Merging results of metaphlan and humman tables for two batches of the same study (two different timepoints)

Hi,

I’m facing an imminent deadline and would really appreciate your guidance at your earliest convenience.

I have two sequencing runs containing samples from different time points. For each run, I have already generated MetaPhlAn taxonomic profiles (count and relative abundance) and HUMAnN functional profiles (CPM and relative abundance). I would like to combine the results across runs so that all samples can be analyzed together for downstream analyses, but I want to ensure this is done correctly and in line with best practices.

Any advice you could provide on how to appropriately merge these outputs would be extremely helpful. My question is especially about relative abundance data for metaphlan and CPM and relative abundance data for humann.

Thank you very much for your time and help.

Sahra

Hi Sahra,

There‘s quite a bit of documentation about how to use MaAsLin 3 (probably your first analysis step) here. There’s also information on standard visualization techniques here.

Hi Will,

I’m not sure I fully understand your response. My question is specifically about combining results from two separate sequencing runs. Each run has already been processed independently through the MetaPhlAn and HUMAnN pipelines. I would like to merge these outputs into unified tables: MetaPhlAn relative abundance profiles, and HUMAnN gene family and pathway abundance tables (both relative abundance and CPM), for downstream analysis.

I would appreciate your guidance on best practices in this situation. Is it sound to merge results after processing the runs separately, or is it recommended to reprocess all samples together in a single run before downstream analysis?

Thanks

Ah, sorry - thought you were asking about downstream analysis more generally. Is this MetaPhlAn merging information and this HUMAnN merging information what you’re looking for? Both of these tools operate per-sample, so it shouldn’t matter whether you did single files or many files originally.

Thanks for your quick reply, Will. My main concern was whether it is appropriate to merge samples originating from different sequencing runs when the outputs are already normalized (relative abundance for MetaPhlAn and relative abundance/CPM for HUMAnN).

I wanted to confirm that it is acceptable to use the same merging scripts I typically use for combining samples within a single run, but instead apply them across two independent runs. Since both MetaPhlAn and HUMAnN perform normalization on a per-sample basis, my understanding is that I can place all *_profile.txt files from both runs into a single directory and merge them using the command below for MetaPhlAn count and relative abundance data.

merge_metaphlan_tables.py *_profile.txt > merged_abundance_table.txt

Similarly, for HUMAnN, I would copy all joined_taxonomic_profile.tsv files per database from both runs into one directory and run:

humann_join_tables --input $DIR --output joined_taxonomic_profile.tsv

Downstream, I would then account for potential batch effects by including sequencing run as a covariate in the statistical analyses. Please let me know if this approach is sound or if there are any additional considerations I should be aware of.

Thank you so much,

Yes - both MetaPhlAn and HUMAnN use per-sample normalization, so combining the batches like this should work fine. In downstream analysis, you could also include the batch as a covariate (in addition to read depth, which should always be there) if you think there are systematic changes per batch.

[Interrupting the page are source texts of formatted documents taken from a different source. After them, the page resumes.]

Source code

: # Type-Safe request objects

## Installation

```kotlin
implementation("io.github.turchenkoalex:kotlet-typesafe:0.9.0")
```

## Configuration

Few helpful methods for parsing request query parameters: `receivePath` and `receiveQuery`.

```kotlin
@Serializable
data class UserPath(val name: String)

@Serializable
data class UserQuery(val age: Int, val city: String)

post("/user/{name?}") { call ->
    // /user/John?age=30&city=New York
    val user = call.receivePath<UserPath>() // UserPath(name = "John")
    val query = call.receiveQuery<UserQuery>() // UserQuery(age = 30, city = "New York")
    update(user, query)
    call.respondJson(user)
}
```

Thank you very much, Will, for the quick response. Just to clarify, by read depth you are referring to the read count per sample. Would you recommend using the raw read counts, or the read counts after quality control (e.g., post-QC / post-host removal)?

Thanks,

I’d use the total read count you tried to map to microbial genomes (which is probably your post-QC/host removal read count) since read count is mainly a confounder because when you map to microbial genomes, you’re more likely to see a particular species present if you have a higher total read count.

Thanks, Will! that’s very helpful. For the per-sample total microbial-eligible read count (post-QC / post-host removal), would you recommend log-transforming this variable when including it as a covariate in downstream analyses?

If you’re using MaAsLin 3, I’d include it not log transformed (but leave the scale parameter TRUE like the defaults). For other analyses, it’s hard to give a blanket statement, but log transforming is likely a good idea.

Thank you so much for getting back to me quickly and answering all my questions!!!